Ayat dan hadits di atas serta berbagai ayat dan hadits senada lainnya menunjukkan bahwa Nabi Shallallahu 'alaihi wa sallam dan orang-orang yang sudah mati lainnya akan keluar dari kubur mereka pada hari Kiamat nanti. al-Allâmah Abdul Aziz bin Abdullâh bin Bâz rahimahullah menyatakan, “Ini adalah pendapat yang sudah disepakati oleh para ulama kaum Muslimin, tidak ada perbedaan pendapat di kalangan mereka.” [24]

Sebagai tambahan, ketika Rasulullah Shallallahu 'alaihi wa sallam masih hidup, beliau Shallallahu 'alaihi wa sallam tidak mau dihormati dengan berdiri. Lalu bagaimana bisa mereka menghormati beliau n dengan cara berdiri setelah beliau wafat.

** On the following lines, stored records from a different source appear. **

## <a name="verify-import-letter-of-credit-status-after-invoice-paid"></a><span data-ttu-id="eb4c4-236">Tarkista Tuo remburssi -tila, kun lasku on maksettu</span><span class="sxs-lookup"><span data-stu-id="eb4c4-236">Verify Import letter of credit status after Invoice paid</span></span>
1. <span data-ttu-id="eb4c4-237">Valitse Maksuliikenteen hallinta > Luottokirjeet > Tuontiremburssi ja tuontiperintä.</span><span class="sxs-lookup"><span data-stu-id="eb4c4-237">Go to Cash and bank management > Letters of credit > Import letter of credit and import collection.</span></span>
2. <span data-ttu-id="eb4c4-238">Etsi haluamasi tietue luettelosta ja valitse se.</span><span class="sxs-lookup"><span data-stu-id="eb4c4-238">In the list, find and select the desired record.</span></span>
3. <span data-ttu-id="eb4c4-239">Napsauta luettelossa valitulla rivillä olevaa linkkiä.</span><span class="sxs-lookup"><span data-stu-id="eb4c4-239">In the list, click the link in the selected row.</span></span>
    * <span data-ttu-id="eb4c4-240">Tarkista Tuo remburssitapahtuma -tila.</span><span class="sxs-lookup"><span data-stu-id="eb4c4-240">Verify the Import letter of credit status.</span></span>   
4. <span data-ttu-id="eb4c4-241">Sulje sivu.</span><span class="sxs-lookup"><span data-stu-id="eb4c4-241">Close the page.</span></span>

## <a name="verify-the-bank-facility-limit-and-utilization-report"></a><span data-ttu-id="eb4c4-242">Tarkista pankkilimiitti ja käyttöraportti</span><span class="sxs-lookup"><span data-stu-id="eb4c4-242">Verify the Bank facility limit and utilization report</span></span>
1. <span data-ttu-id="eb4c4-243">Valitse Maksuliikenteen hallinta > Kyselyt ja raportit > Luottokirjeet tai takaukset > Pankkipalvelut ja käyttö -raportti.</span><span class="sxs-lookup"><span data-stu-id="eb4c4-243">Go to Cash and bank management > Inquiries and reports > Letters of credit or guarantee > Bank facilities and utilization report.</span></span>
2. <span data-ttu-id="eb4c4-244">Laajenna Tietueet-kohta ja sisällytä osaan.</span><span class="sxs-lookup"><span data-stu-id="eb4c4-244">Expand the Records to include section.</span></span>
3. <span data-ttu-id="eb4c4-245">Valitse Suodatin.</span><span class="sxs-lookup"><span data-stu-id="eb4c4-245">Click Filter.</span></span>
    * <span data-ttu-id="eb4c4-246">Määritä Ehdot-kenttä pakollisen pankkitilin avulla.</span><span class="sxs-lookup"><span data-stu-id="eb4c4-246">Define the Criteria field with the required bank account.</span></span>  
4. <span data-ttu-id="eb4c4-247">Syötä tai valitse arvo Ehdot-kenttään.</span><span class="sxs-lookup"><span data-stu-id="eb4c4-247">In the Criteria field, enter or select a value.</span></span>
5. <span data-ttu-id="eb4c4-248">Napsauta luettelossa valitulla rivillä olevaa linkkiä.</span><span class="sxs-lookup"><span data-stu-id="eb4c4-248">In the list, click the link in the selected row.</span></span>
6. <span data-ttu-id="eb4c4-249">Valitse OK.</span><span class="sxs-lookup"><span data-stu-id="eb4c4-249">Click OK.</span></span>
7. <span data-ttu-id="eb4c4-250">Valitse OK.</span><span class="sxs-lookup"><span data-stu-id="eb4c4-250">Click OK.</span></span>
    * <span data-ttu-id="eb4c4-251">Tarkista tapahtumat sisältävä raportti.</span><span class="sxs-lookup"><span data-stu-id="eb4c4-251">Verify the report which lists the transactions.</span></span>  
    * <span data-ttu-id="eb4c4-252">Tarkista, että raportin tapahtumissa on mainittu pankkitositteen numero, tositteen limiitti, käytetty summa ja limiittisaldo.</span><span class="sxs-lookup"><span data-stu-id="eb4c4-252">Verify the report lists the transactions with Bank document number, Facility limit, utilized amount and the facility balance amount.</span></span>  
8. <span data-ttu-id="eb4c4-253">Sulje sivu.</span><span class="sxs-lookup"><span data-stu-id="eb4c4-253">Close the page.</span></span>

C. HAKIKAT MENCINTAI RASULULLAH SHALLALLAHU 'ALAIHI WA SALLAM
Orang yang benar-benar mencintai Rasulullah Shallallahu 'alaihi wa sallam adalah orang yang menampakkan tanda-tanda tertentu pada dirinya. Diantaranya adalah:
1). Mengikuti Nabi Shallallahu 'alaihi wa sallam, mentauhidkan Allah Azza wa Jalla, menjauhi syirik, mengerjakan Sunnahnya, mengikuti perkataan dan perbuatan Rasulullah Shallallahu 'alaihi wa sallam, beradab dengan adabnya.
2). Lebih mendahulukan perintah dan syari’at Rasulullah Shallallahu 'alaihi wa sallam daripada hawa nafsu dan keinginan dirinya.
3). Banyak bershalawat untuk Rasulullah Shallallahu 'alaihi wa sallam sesuai dengan Sunnahnya. Allah Azza wa Jalla berfirman,

"Sesungguhnya Allah Azza wa Jalla dan para malaikat-Nya bershalawat untuk Nabi Shallallahu 'alaihi wa sallam. Wahai orang-orang yang beriman! Bershalawatlah kamu untuk Nabi k dan ucapkanlah salam dengan penuh penghormatan kepadanya" [al-Ahzâb/33:56]

4). Mencintai orang yang dicintai Nabi Shallallahu 'alaihi wa sallam, baik keluarga maupun Shahabatnya yang Muhajirin dan Anshar serta memusuhi orang-orang yang memusuhi Rasulullah Shallallahu 'alaihi wa sallam, dan membenci orang yang membencinya.
5). Mencintai al-Qur’ân yang diturunkan kepada beliau Shallallahu 'alaihi wa sallam, mencintai Sunnahnya, dan mengetahui batas-batasnya.[25]

D. FATWA PARA ULAMA TENTANG BID’AHNYA PERAYAAN MAULID NABI SHALLALLAHU 'ALAIHI WA SALLAM
Berikut ini adalah beberapa fatwa para ulama yang menyatakan bahwa peringatan Maulid Nabi Shallallahu 'alaihi wa sallam adalah bid’ah dhalâlah.

1. al-‘Allâmah asy-Syaikh Tâjuddin al-Fakihani rahimahullah (wafat th. 734 H) berkata :
“Saya tidak mengetahui dasar dari peringatan Maulid ini, baik dari al-Qur-an, Sunnah, dan tidak pernah dinukil pengamalan salah seorang ulama umat yang diikuti dalam agama dan berpegang teguh dengan atsar-atsar generasi yang telah lalu. Bahkan perayaan (maulid) tersebut adalah bid’ah yang diada-adakan oleh para pengekor hawa nafsu...”[26]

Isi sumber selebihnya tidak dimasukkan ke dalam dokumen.